The hubby and I are going to two, count them two, housewarmings this weekend. The invite conversations were both the same. I get the call with the info. Can we come? Sure (answering for the hubby as I'm the entertainment director in the family). What do you want us to bring? Nothing, just yourself. (Great, I'm thinking, now I have to figure something out.). What do you need? Nothing, just happy guests.
I don't know about you but I'd be a much happier guest if I knew what the hostess wanted. For some reason, hostesses think that not stating a preference is "polite" and "nice."
It isn't. It is a pain in the butt for guests. We all know we have to bring something (in Chinese culture, it is easier, you simply bring cash or gift certificates). Now we have to guess, sight unseen (because that is the point behind a house warming, we haven't seen the house yet), what a couple, and in our case, an older, more established couple, want.

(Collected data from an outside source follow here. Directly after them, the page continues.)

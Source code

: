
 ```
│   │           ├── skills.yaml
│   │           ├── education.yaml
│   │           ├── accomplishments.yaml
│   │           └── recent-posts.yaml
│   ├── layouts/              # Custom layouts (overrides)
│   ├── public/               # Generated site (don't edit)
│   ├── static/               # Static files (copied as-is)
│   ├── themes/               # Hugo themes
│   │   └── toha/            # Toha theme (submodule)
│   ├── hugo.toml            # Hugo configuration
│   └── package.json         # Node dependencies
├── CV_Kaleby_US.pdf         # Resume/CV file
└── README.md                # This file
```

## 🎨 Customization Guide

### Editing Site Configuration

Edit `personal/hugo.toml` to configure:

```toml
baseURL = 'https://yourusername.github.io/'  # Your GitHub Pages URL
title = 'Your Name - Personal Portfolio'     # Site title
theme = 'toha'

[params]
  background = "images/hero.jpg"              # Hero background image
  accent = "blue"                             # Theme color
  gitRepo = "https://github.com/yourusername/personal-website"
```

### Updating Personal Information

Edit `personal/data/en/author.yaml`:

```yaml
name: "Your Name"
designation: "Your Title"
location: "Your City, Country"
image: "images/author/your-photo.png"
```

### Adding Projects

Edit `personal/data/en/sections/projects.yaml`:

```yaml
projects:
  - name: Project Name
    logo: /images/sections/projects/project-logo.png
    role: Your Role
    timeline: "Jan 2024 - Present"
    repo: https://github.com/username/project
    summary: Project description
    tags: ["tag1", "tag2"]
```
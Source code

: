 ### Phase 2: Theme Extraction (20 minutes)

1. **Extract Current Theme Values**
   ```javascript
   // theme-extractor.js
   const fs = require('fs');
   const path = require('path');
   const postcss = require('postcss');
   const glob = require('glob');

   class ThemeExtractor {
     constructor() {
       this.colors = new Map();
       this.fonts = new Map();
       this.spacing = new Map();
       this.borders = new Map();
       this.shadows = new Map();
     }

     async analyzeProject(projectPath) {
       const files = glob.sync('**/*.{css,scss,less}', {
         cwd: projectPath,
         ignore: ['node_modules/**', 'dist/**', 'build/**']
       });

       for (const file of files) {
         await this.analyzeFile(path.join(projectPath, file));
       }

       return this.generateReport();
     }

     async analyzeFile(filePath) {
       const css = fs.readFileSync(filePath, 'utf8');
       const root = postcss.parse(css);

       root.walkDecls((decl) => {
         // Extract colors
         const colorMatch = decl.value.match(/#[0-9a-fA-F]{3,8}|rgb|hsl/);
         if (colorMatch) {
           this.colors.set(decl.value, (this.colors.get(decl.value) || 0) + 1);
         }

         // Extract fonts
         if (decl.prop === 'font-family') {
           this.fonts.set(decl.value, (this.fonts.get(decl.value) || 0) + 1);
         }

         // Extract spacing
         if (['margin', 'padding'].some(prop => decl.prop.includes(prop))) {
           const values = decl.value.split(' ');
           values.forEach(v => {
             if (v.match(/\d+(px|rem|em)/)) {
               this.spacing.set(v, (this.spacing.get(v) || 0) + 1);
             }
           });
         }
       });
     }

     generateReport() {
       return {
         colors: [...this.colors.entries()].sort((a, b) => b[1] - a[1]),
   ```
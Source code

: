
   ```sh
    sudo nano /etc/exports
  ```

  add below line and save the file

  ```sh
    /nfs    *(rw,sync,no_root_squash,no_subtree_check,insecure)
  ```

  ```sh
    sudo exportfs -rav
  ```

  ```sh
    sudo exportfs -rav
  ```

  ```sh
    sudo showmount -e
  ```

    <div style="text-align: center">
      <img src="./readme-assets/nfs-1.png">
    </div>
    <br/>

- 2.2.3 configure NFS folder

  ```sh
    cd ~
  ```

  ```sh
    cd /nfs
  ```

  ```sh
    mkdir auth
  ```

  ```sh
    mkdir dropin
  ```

That's why as a frequent hostess, I always have a list of things I need and want for any get together. I leave gaps in my meal planning (usually dessert because then it doesn't matter when guests show up, beverages are tricky because it is needed right away). Friends have things like gardening parties where everyone brings a garden tool (watch out for the hoe jokes though) or pool parties where people bring pool stuff.
This serves as a good starter for conversations also, gets people talking.